Ce sont 500 travailleurs qui voient leur sort stabilisé. La précédente convention était échue depuis le mois de février. La nouvelle entente est, quant à elle, en vigueur depuis le 17 juillet.

Les deux parties se sont entendues pour dire que les négociations n’ont pas été de longues durées malgré des périodes allongées sans rencontres. « Concernant les rencontres, ça s’est très bien passé », indique au journal François Bissonnette, délégué syndical au Travailleurs unis de l’alimentation et du commerce (TUAC).

Améliorations pour les travailleurs

Le régime de soins dentaires et le salaire ont été au cœur des négociations visant à améliorer la position des travailleurs de l’usine d’alimentation. En ce sens, Cargill a changé de compagnie d’assurance.
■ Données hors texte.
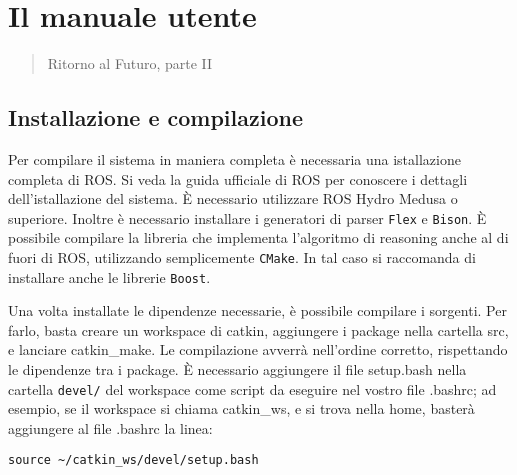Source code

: \chapter{Il manuale utente}
\label{app:manuale}
\thispagestyle{empty}

\begin{quotation}
{\footnotesize
{}
\begin{flushright}
Ritorno al Futuro, parte II
\end{flushright}
}
\end{quotation}
\vspace{0.5cm}

\section{Installazione e compilazione}

Per compilare il sistema in maniera completa è necessaria una istallazione completa di ROS. Si veda la guida ufficiale di ROS per conoscere i dettagli dell'istallazione del sistema. \`E necessario utilizzare ROS Hydro Medusa o superiore.  %
Inoltre è necessario installare i generatori di parser \verb|Flex| e \verb|Bison|.
\`E possibile compilare la libreria che implementa l'algoritmo di reasoning anche al di fuori di ROS, utilizzando semplicemente \verb|CMake|. In tal caso si raccomanda di installare anche le librerie \verb|Boost|.

Una volta installate le dipendenze necessarie, è possibile compilare i sorgenti. Per farlo, basta creare un workspace di catkin, aggiungere i package nella cartella src, e lanciare catkin\_make. Le compilazione avverrà nell'ordine corretto, rispettando le dipendenze tra i package.
\`E necessario aggiungere il file setup.bash nella cartella \verb|devel/| del workspace come script da eseguire nel vostro file .bashrc; ad esempio, se il workspace  si chiama catkin\_ws, e si trova nella home, basterà aggiungere al file .bashrc la linea:
\begin{verbatim}
source ~/catkin_ws/devel/setup.bash
\end{verbatim}

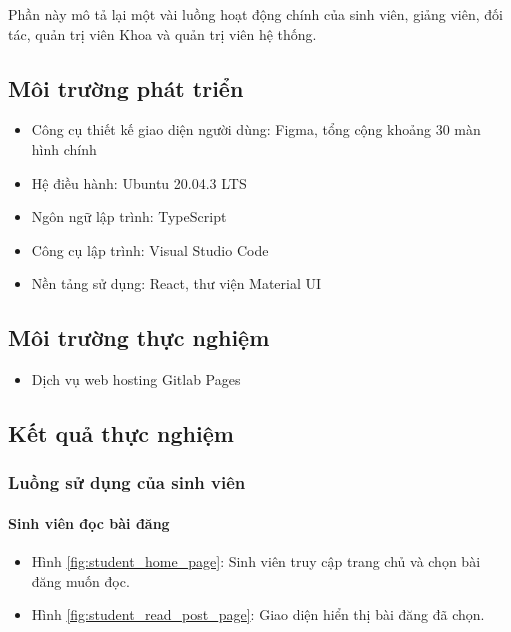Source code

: \documentclass[./../main.tex]{subfiles}
\begin{document}
Phần này mô tả lại một vài luồng hoạt động chính của sinh viên, giảng viên, đối tác, quản trị viên Khoa và quản trị viên hệ thống.

\subsection{Môi trường phát triển}

\begin{itemize}
	\item Công cụ thiết kế giao diện người dùng: Figma, tổng cộng khoảng 30 màn hình chính
	\item Hệ điều hành: Ubuntu 20.04.3 LTS
	\item Ngôn ngữ lập trình: TypeScript
	\item Công cụ lập trình: Visual Studio Code
	\item Nền tảng sử dụng: React, thư viện Material UI
\end{itemize}

\subsection{Môi trường thực nghiệm}

\begin{itemize}
	\item Dịch vụ web hosting Gitlab Pages
\end{itemize}

\subsection{Kết quả thực nghiệm}

\subsubsection{Luồng sử dụng của sinh viên}

\paragraph*{Sinh viên đọc bài đăng}

\begin{itemize}
	\item Hình \ref{fig:student_home_page}: Sinh viên truy cập trang chủ và chọn bài đăng muốn đọc.
	\item Hình \ref{fig:student_read_post_page}: Giao diện hiển thị bài đăng đã chọn.
\end{itemize}
\end{document}

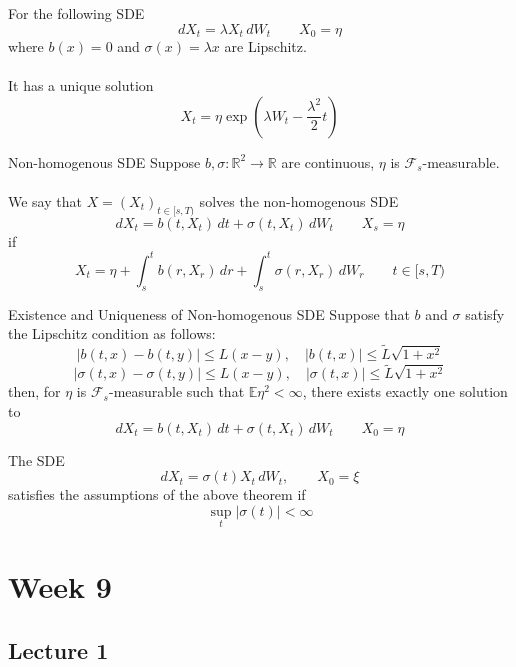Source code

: \documentclass[12pt,a4paper]{article}
\newcommand{\R}{\mathbb{R}}
\newcommand{\E}{\mathbb{E}}
\begin{document}
    \begin{example}{}{}
        For the following SDE
        $$
        dX_t = \lambda X_t\, dW_t\qquad X_0=\eta
        $$
        where $b(x)=0$ and $\sigma(x) = \lambda x$ are Lipschitz.\\
        \\
        It has a unique solution
        $$
        X_t = \eta \exp\left(\lambda W_t -\frac{\lambda^2}{2}t\right)
        $$
    \end{example}
    \pagebreak
    \begin{definition}{Non-homogenous SDE}{}
        Suppose $b,\sigma:\R^2\to \R$ are continuous, $\eta$ is $\mathscr{F}_s$-measurable.\\
        \\
        We say that $X = (X_t)_{t\in[s,T)}$ solves the non-homogenous SDE
        $$
        dX_t = b(t,X_t)\, dt + \sigma(t,X_t)\, dW_t\qquad X_s=\eta
        $$
        if
        $$
        X_t  = \eta + \int_s^t b(r,X_r) \, dr + \int_s^t \sigma(r,X_r)\, dW_r\qquad t\in [s,T)
        $$
    \end{definition}
    \begin{theorem}{Existence and Uniqueness of Non-homogenous SDE}{}
        Suppose that $b$ and $\sigma$ satisfy the Lipschitz condition as follows:
        $$
        |b(t,x)-b(t,y)|\le L(x-y), \quad |b(t,x)|\le \tilde L\sqrt{1+x^2}
        $$
        $$
        |\sigma(t,x)-\sigma(t,y)|\le L(x-y), \quad |\sigma(t,x)|\le \tilde L\sqrt{1+x^2}
        $$
        then, for $\eta$ is $\mathscr{F}_s$-measurable such that $\E\eta^2<\infty$, there exists exactly one solution to 
        $$
        dX_t = b(t,X_t)\, dt + \sigma(t,X_t)\, dW_t\qquad X_0=\eta
        $$
    \end{theorem}
    \begin{example}{}{}
        The SDE
        $$
        dX_t = \sigma(t)X_t\, dW_t, \qquad X_0=\xi
        $$
        satisfies the assumptions of the above theorem if
        $$
        \sup_t |\sigma(t)|<\infty
        $$
    \end{example}
    \pagebreak
    \section{Week 9}
    \subsection{Lecture 1}
\end{document}

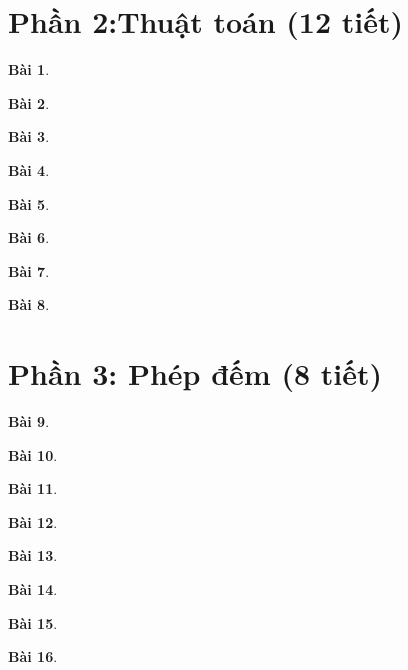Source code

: \documentclass[11pt, oneside,openright,a4paper]{book}
\newtheorem{bt}{Bài }[section]
\begin{document}
\newpage
\section[Phần 2. Thuật toán (12 tiết)]{Phần 2:Thuật toán (12 tiết)}
\begin{bt}

\end{bt}
\begin{bt}

\end{bt}
\begin{bt}

\end{bt}
\begin{bt}

\end{bt}
\begin{bt}

\end{bt}
\begin{bt}

\end{bt}
\begin{bt}

\end{bt}
\begin{bt}

\end{bt}

\newpage
\section[Phần 3. Phép đếm (8 tiết)]{Phần 3: Phép đếm (8 tiết)}
\begin{bt}

\end{bt}
\begin{bt}

\end{bt}
\begin{bt}

\end{bt}
\begin{bt}

\end{bt}
\begin{bt}

\end{bt}
\begin{bt}

\end{bt}
\begin{bt}

\end{bt}
\begin{bt}

\end{bt}
\newpage
\end{document}
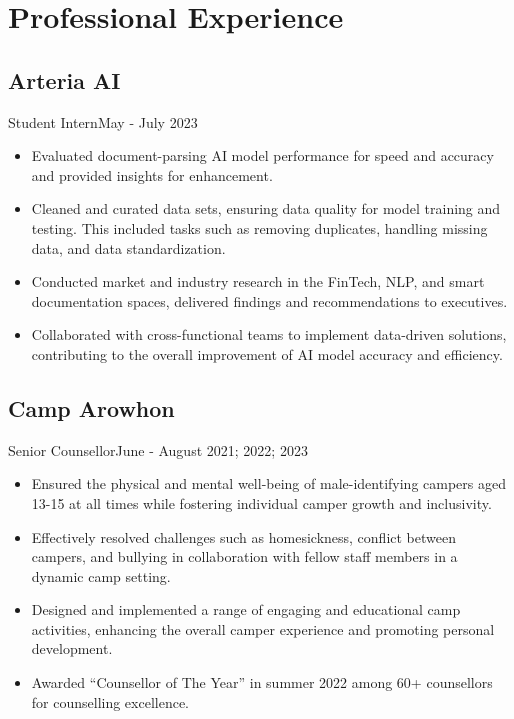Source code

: \section{Professional Experience}
\subsection{Arteria AI}{Student Intern}{May - July 2023}
\begin{itemize}
    \item Evaluated document-parsing AI model performance for speed and accuracy and provided insights for enhancement.  
    \item Cleaned and curated data sets, ensuring data quality for model training and testing. This included tasks such as removing duplicates, handling missing data, and data standardization.
    \item Conducted market and industry research in the FinTech, NLP, and smart documentation spaces, delivered findings and recommendations to executives. 
    \item Collaborated with cross-functional teams to implement data-driven solutions, contributing to the overall improvement of AI model accuracy and efficiency.
\end{itemize}

\subsection{Camp Arowhon}{Senior Counsellor}{June - August 2021; 2022; 2023}
\begin{itemize}
    \item Ensured the physical and mental well-being of male-identifying campers aged 13-15 at all times while fostering individual camper growth and inclusivity. 
    \item Effectively resolved challenges such as homesickness, conflict between campers, and bullying in collaboration with fellow staff members in a dynamic camp setting.
    \item Designed and implemented a range of engaging and educational camp activities, enhancing the overall camper experience and promoting personal development.
    \item Awarded ``Counsellor of The Year'' in summer 2022 among 60+ counsellors for counselling excellence.
\end{itemize}
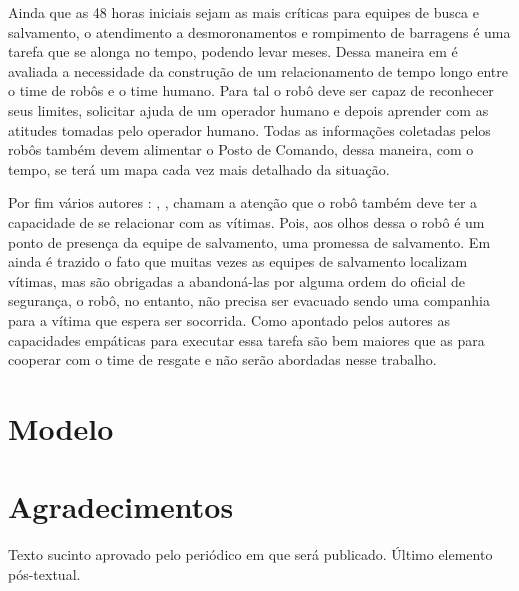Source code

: \documentclass[
	article,			%
	11pt,				%
	oneside,			%
	a4paper,			%
	english,			%
	brazil,				%
	sumario=tradicional	
	]{abntex2}
\begin{document}
Ainda que as 48 horas iniciais sejam as mais críticas para equipes de busca e salvamento, o atendimento a desmoronamentos e rompimento de barragens é uma tarefa que se alonga no tempo, podendo levar meses. Dessa maneira em \cite{krui2015} é avaliada a necessidade da construção de um relacionamento de tempo longo entre o time de robôs e o time humano. Para tal o robô deve ser capaz de reconhecer seus limites, solicitar ajuda de um operador humano e depois aprender com as atitudes tomadas pelo operador humano. Todas as informações coletadas pelos robôs também devem alimentar o Posto de Comando, dessa maneira, com o tempo, se terá um mapa cada vez mais detalhado da situação.

Por fim vários autores : \cite{Robin2004}, \cite{akgun2022using}, \cite{habib2011} chamam a atenção que o robô também deve ter a capacidade de se relacionar com as vítimas. Pois, aos olhos dessa o robô é um ponto de presença da equipe de salvamento, uma promessa de salvamento. Em \cite{Robin2004} ainda é trazido o fato que muitas vezes as equipes de salvamento localizam vítimas, mas são obrigadas a abandoná-las por alguma ordem do oficial de segurança, o robô, no entanto, não precisa ser evacuado sendo uma companhia para a vítima que espera ser socorrida. Como apontado pelos autores as capacidades empáticas para executar essa tarefa são bem maiores que as para cooperar com o time de resgate e não serão abordadas nesse trabalho.

\section{Modelo}



\postextual




\section*{Agradecimentos}
Texto sucinto aprovado pelo periódico em que será publicado. Último 
elemento pós-textual.
\end{document}
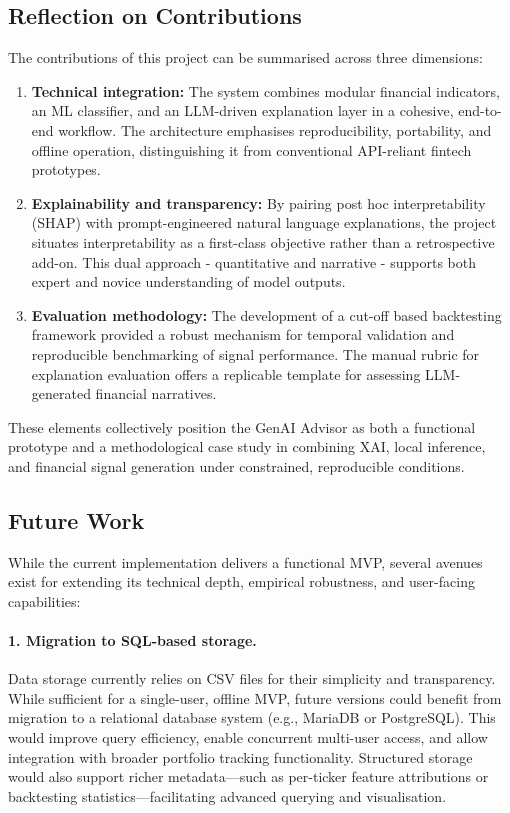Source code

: \subsection{Reflection on Contributions}

The contributions of this project can be summarised across three dimensions:

\begin{enumerate}
\item \textbf{Technical integration:} The system combines modular financial indicators, an ML classifier, and an LLM-driven explanation layer in a cohesive, end-to-end workflow. The architecture emphasises reproducibility, portability, and offline operation, distinguishing it from conventional API-reliant fintech prototypes.
\item \textbf{Explainability and transparency:} By pairing post hoc interpretability (SHAP) with prompt-engineered natural language explanations, the project situates interpretability as a first-class objective rather than a retrospective add-on. This dual approach - quantitative and narrative - supports both expert and novice understanding of model outputs.
\item \textbf{Evaluation methodology:} The development of a cut-off based backtesting framework provided a robust mechanism for temporal validation and reproducible benchmarking of signal performance. The manual rubric for explanation evaluation offers a replicable template for assessing LLM-generated financial narratives.
\end{enumerate}

These elements collectively position the GenAI Advisor as both a functional prototype and a methodological case study in combining XAI, local inference, and financial signal generation under constrained, reproducible conditions.

\subsection{Future Work}

While the current implementation delivers a functional MVP, several avenues exist for extending its technical depth, empirical robustness, and user-facing capabilities:

\paragraph{1. Migration to SQL-based storage.}
Data storage currently relies on CSV files for their simplicity and transparency. While sufficient for a single-user, offline MVP, future versions could benefit from migration to a relational database system (e.g., MariaDB or PostgreSQL). This would improve query efficiency, enable concurrent multi-user access, and allow integration with broader portfolio tracking functionality. Structured storage would also support richer metadata—such as per-ticker feature attributions or backtesting statistics—facilitating advanced querying and visualisation.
Relativement au salaire, une augmentation de 4 $ de l’heure sur une durée de cinq ans a été accordée. Elle sera divisée ainsi : 2 $ lors de la première année et 0,50 $ par année pour les quatre années subséquentes. L’accueil et l’intégration des travailleurs afghans ont également été bonifiés. Par exemple, un traducteur travaille désormais à temps plein sur le lieu. Un comité de francisation a aussi été mis en place.

« Les employés cherchaient à savoir si la situation allait se régler. » – François Bissonnette

Concernant la santé dentaire, en mars dernier, soutenus par le Nouveau Parti démocratique (NPD), les Libéraux de Justin Trudeau ont promis un nouveau programme de soins dentaires pour les familles à faibles et moyens revenus. Le gouvernement a jusqu’à la fin de l’année pour offrir une forme de couverture aux enfants de moins de 12 ans dont la famille dispose de revenus de moins de 90 000 $.

Pression ressentie

M. Bissonnette et Nicolas Ferland, directeur général de l’entreprise, ne s’en cachent pas : la pression s’est fait sentir lors des négociations. « Avant la période de vacances, les employés cherchaient à savoir si la situation allait se régler », témoigne le représentant syndical. Les deux entités regardent maintenant vers l’avant pour la suite des choses.